In this study, two mRNA and two miRNA libraries from the liver and the gut were sequenced to obtain the complete set of mRNAs and miRNAs transcribed under cellular homeostasis (i.e. in the absence of exposure to toxicants) in these two tissues. The depth of sequencing averaged to 2,743,528 (± 257,530) and 5,734,461 (± 534,447) reads in the liver and gut small RNA libraries respectively. Approximately the same percentage of miRNA was identified in both tissues as shown in the pie charts (Supplementary Fig. ): 93% and 97% of the liver and gut RNA quantifications are respectively labeled as miRNA. The depth of sequencing for the total RNA libraries averaged to 25,245,624 (±5,125,531) and 28,651,653 (±2,951,565) reads for the liver and gut respectively. The length distribution based on total abundance was very similar in the small RNA libraries for liver1/liver2 and gut1/gut2, ranging from 21 to 24 nucleotides (nt) (Supplementary Fig. ). Our data show that the most dominant sequence reads were 22 nt small RNAs, which is consistent with small RNA lengths in animals [50].

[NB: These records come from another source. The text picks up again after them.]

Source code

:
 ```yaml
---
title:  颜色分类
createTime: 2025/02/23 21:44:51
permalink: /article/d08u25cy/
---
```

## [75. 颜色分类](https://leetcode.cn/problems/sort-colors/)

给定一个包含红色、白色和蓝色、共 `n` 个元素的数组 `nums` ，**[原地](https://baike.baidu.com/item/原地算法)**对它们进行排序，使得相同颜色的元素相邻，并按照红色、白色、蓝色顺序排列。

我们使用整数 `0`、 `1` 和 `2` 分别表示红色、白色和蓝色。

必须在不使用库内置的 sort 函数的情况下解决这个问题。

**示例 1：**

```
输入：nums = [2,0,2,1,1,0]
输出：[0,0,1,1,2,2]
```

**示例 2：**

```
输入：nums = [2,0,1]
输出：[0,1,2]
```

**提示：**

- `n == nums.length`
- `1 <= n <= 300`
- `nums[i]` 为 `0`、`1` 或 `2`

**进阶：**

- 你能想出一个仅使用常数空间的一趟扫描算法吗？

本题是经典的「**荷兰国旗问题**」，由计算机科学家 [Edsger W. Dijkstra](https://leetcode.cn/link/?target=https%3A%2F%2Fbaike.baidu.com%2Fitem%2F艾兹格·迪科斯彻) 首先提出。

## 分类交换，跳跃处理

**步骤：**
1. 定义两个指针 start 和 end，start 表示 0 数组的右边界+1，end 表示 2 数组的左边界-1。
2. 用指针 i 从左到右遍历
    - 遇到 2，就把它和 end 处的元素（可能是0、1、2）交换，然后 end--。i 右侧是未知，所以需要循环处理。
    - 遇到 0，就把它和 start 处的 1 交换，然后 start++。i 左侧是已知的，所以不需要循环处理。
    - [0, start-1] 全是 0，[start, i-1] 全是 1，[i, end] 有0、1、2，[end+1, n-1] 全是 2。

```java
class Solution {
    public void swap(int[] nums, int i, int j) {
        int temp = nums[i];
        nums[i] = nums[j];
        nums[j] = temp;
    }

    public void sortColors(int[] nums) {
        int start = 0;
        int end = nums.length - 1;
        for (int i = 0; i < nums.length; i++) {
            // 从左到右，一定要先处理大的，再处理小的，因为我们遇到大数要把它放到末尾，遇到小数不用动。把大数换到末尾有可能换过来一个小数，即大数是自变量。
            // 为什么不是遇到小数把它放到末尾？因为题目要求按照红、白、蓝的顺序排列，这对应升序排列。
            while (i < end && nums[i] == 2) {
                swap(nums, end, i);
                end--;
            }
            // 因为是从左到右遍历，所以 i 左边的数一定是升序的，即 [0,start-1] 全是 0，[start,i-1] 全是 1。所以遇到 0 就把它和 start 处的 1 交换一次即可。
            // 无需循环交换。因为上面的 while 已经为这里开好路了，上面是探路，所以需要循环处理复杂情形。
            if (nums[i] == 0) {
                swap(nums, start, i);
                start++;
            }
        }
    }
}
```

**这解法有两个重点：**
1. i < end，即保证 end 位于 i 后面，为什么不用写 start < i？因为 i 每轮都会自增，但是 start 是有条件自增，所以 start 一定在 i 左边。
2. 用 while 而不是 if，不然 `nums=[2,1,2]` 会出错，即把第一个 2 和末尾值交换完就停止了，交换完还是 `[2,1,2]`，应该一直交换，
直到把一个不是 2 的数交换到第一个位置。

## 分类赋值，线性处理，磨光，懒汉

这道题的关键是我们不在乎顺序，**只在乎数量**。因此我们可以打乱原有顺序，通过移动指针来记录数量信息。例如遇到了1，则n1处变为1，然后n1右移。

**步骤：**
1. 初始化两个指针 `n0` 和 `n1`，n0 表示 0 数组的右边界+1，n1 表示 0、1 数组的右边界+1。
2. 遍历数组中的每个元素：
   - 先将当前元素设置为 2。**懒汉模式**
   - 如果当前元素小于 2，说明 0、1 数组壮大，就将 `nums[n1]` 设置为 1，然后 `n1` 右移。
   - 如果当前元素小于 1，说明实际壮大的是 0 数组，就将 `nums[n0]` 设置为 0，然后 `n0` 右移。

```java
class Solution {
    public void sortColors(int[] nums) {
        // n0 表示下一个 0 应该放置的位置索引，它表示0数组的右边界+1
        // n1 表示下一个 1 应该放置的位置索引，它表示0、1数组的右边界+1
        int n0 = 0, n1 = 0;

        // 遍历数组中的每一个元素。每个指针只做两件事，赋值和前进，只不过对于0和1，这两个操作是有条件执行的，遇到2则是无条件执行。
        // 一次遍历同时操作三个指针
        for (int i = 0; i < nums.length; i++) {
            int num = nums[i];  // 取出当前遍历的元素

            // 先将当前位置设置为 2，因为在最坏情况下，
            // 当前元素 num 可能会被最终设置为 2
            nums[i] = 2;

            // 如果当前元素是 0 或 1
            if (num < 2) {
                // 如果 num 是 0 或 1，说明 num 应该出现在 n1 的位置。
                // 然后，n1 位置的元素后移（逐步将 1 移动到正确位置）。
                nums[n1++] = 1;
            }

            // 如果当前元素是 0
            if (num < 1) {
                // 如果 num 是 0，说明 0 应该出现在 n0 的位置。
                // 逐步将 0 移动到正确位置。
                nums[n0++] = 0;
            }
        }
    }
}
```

Characterization of miRNome & Transcriptome in Liver and Gut Tissues

In order to investigate previously identified and uncover novel miRNAs in the zebrafish homeostatic liver and gut tissues, the mappable sequences obtained from HTS were aligned to zebrafish miRNA sequences (miRDeep, genome Zv9). In deep sequencing experiments, the read counts of miRNA in libraries can be used as an index to estimate their relative expression abundance [50]. In the liver, 224 known miRNAs were identified (count ≥ 10). Under the same criteria, 233 miRNAs were identified in the gut tissue. When comparing liver to gut miRNomes, we determined that 215 miRNAs were commonly expressed in both tissues (Fig. ), and that 9 and 18 miRNAs were uniquely expressed in the liver and the gut, respectively. Based on the Tuxedo Suite output, we obtained FPKM values for each gene in the RNA-seq dataset; FPKM reflects gene relative expression abundance. We identified 5,988 and 5,817 genes in the liver and gut transcriptomes, respectively. When comparing liver to gut transcriptomes, we determined that 4,438 genes were commonly expressed in both tissues, while 1,550 and 1,379 genes were uniquely expressed in the liver and the gut, respectively (Fig. ).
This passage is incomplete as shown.